Plain-text document sources
....

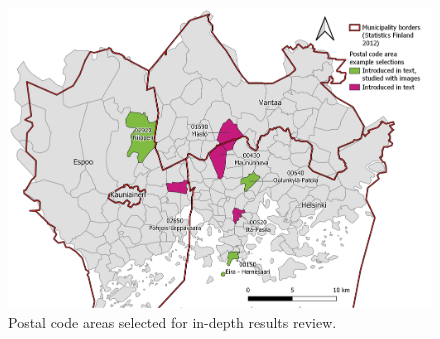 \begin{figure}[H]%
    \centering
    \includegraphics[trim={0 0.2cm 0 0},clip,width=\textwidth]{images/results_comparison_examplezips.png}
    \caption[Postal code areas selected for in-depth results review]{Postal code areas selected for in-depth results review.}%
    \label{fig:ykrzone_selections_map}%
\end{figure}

....

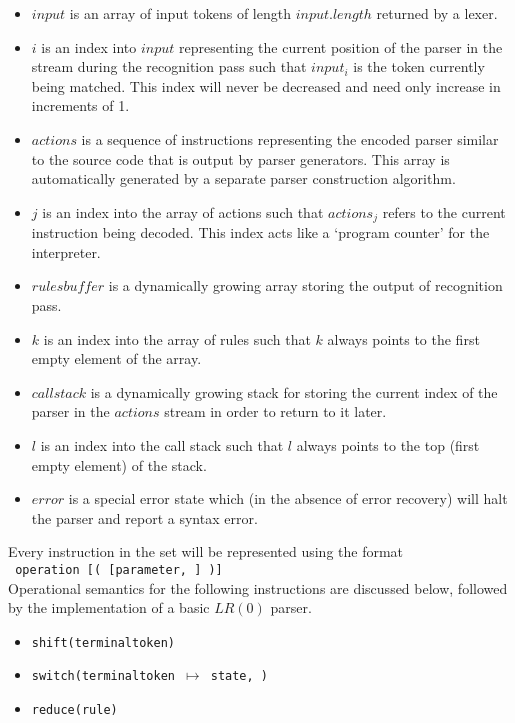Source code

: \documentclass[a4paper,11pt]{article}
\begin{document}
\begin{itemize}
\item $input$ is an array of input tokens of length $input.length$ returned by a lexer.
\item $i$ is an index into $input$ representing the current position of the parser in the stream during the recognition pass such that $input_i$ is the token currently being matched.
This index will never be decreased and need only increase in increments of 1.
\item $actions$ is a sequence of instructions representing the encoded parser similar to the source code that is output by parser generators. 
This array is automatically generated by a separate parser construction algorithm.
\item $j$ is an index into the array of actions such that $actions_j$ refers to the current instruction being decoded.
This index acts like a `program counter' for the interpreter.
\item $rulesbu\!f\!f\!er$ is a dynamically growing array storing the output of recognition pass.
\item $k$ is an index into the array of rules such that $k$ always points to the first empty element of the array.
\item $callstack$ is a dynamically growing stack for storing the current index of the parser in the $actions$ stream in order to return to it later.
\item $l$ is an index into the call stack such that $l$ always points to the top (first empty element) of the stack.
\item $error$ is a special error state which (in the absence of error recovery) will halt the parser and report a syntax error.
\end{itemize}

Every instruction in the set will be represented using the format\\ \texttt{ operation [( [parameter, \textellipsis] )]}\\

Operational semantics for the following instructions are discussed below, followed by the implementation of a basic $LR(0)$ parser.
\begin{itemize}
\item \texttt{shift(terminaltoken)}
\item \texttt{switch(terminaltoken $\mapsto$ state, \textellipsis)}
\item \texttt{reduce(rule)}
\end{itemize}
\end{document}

....

## Exercise aim
Would you output, from the records above, exactly the run of lines that starts at the line containing "This index will" and ends at the line containing "Every instruction in", and only that run?

## Solution to the problem
This index will never be decreased and need only increase in increments of 1.
\item $actions$ is a sequence of instructions representing the encoded parser similar to the source code that is output by parser generators. 
This array is automatically generated by a separate parser construction algorithm.
\item $j$ is an index into the array of actions such that $actions_j$ refers to the current instruction being decoded.
This index acts like a `program counter' for the interpreter.
\item $rulesbu\!f\!f\!er$ is a dynamically growing array storing the output of recognition pass.
\item $k$ is an index into the array of rules such that $k$ always points to the first empty element of the array.
\item $callstack$ is a dynamically growing stack for storing the current index of the parser in the $actions$ stream in order to return to it later.
\item $l$ is an index into the call stack such that $l$ always points to the top (first empty element) of the stack.
\item $error$ is a special error state which (in the absence of error recovery) will halt the parser and report a syntax error.
\end{itemize}

Every instruction in the set will be represented using the format\\ \texttt{ operation [( [parameter, \textellipsis] )]}\\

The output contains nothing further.